POLA JABAR - Fenomena yang dikenal sebagai “cold spots” penurunan suhu secara tiba-tiba dan terlokalisasi di area tertentu, seringkali di lokasi yang dipercaya angker telah lama menjadi salah satu klaim utama dalam cerita-cerita paranormal. 

Banyak orang menghubungkan sensasi dingin mendadak ini dengan kehadiran entitas gaib atau energi spiritual yang konon menyerap energi panas dari lingkungan. 

Namun, dari perspektif ilmiah, khususnya berdasarkan kajian yang dilaporkan dalam jurnal seperti Scientific Reports, fenomena ini dapat dijelaskan melalui prinsip-prinsip termodinamika dan faktor lingkungan yang lebih rasional. 

Penurunan suhu lokal ini seringkali merupakan hasil dari pergerakan udara yang tidak terduga atau adanya dinding insulasi yang rusak yang memungkinkan udara dingin luar merembes masuk. 
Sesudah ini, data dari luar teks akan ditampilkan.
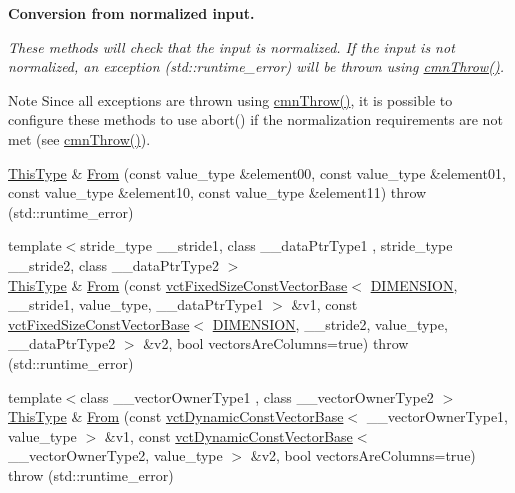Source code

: \begin{Indent}{\bf Conversion from normalized input.}\par
{\em These methods will check that the input is normalized. If the input is not normalized, an exception ({\ttfamily std\+::runtime\+\_\+error}) will be thrown using \hyperlink{_minimal_cmn_8h_ad50e82cf9c9dbd0e6443c13e0d1a6f1a}{cmn\+Throw()}.

\begin{DoxyNote}{Note}
Since all exceptions are thrown using \hyperlink{_minimal_cmn_8h_ad50e82cf9c9dbd0e6443c13e0d1a6f1a}{cmn\+Throw()}, it is possible to configure these methods to use {\ttfamily abort()} if the normalization requirements are not met (see \hyperlink{_minimal_cmn_8h_ad50e82cf9c9dbd0e6443c13e0d1a6f1a}{cmn\+Throw()}). 
\end{DoxyNote}
}\begin{DoxyCompactItemize}
\item 
\hyperlink{classvct_matrix_rotation2_base_a47ffeef2ddecede4b16bcc88fb432ff5}{This\+Type} \& \hyperlink{classvct_matrix_rotation2_base_a73d45665d2dd263429022f275f04b983}{From} (const value\+\_\+type \&element00, const value\+\_\+type \&element01, const value\+\_\+type \&element10, const value\+\_\+type \&element11)  throw (std\+::runtime\+\_\+error)
\item 
{\footnotesize template$<$stride\+\_\+type \+\_\+\+\_\+stride1, class \+\_\+\+\_\+data\+Ptr\+Type1 , stride\+\_\+type \+\_\+\+\_\+stride2, class \+\_\+\+\_\+data\+Ptr\+Type2 $>$ }\\\hyperlink{classvct_matrix_rotation2_base_a47ffeef2ddecede4b16bcc88fb432ff5}{This\+Type} \& \hyperlink{classvct_matrix_rotation2_base_aafcfdc3da313b9b29c0f2eeb663d38d8}{From} (const \hyperlink{classvct_fixed_size_const_vector_base}{vct\+Fixed\+Size\+Const\+Vector\+Base}$<$ \hyperlink{classvct_matrix_rotation2_base_ac10279ed12ec787b1a4833ea02771348acefb9855f54f0cfd782e785c9083e592}{D\+I\+M\+E\+N\+S\+I\+O\+N}, \+\_\+\+\_\+stride1, value\+\_\+type, \+\_\+\+\_\+data\+Ptr\+Type1 $>$ \&v1, const \hyperlink{classvct_fixed_size_const_vector_base}{vct\+Fixed\+Size\+Const\+Vector\+Base}$<$ \hyperlink{classvct_matrix_rotation2_base_ac10279ed12ec787b1a4833ea02771348acefb9855f54f0cfd782e785c9083e592}{D\+I\+M\+E\+N\+S\+I\+O\+N}, \+\_\+\+\_\+stride2, value\+\_\+type, \+\_\+\+\_\+data\+Ptr\+Type2 $>$ \&v2, bool vectors\+Are\+Columns=true)  throw (std\+::runtime\+\_\+error)
\item 
{\footnotesize template$<$class \+\_\+\+\_\+vector\+Owner\+Type1 , class \+\_\+\+\_\+vector\+Owner\+Type2 $>$ }\\\hyperlink{classvct_matrix_rotation2_base_a47ffeef2ddecede4b16bcc88fb432ff5}{This\+Type} \& \hyperlink{classvct_matrix_rotation2_base_a41c9c7b9397b18b3029cfa9754607ba8}{From} (const \hyperlink{classvct_dynamic_const_vector_base}{vct\+Dynamic\+Const\+Vector\+Base}$<$ \+\_\+\+\_\+vector\+Owner\+Type1, value\+\_\+type $>$ \&v1, const \hyperlink{classvct_dynamic_const_vector_base}{vct\+Dynamic\+Const\+Vector\+Base}$<$ \+\_\+\+\_\+vector\+Owner\+Type2, value\+\_\+type $>$ \&v2, bool vectors\+Are\+Columns=true)  throw (std\+::runtime\+\_\+error)

\end{DoxyCompactItemize}
\end{Indent}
Misalnya, udara dingin yang mengalir dari celah kecil di lantai, jendela, atau retakan dinding dapat menciptakan kantung udara dingin sementara yang terasa jelas oleh tubuh manusia, terutama jika area sekitarnya memiliki suhu normal. 

Oleh karena itu, pengalaman dingin yang merayap di tempat angker mungkin lebih berkaitan dengan kondisi fisik bangunan tua yang tidak terawat ketimbang aktivitas supernatural.

Lebih mendalam, penelitian ilmiah yang menggunakan peralatan canggih seperti termometer inframerah atau kamera termal menunjukkan bahwa cold spots yang terdeteksi secara fisik tidak selalu berada di lokasi yang diklaim memiliki aktivitas paranormal tinggi. 

Sebaliknya, titik-titik dingin ini seringkali bertepatan dengan pusat-pusat aliran udara atau area di mana terjadi konveksi termal yang tidak efisien. Konveksi adalah perpindahan panas melalui pergerakan cairan atau gas. 

Di ruangan tertutup, jika ada perbedaan kepadatan udara (misalnya udara lembap berkumpul di sudut), hal ini dapat memicu aliran udara dingin ke bawah atau ke samping, menciptakan zona dingin yang spesifik.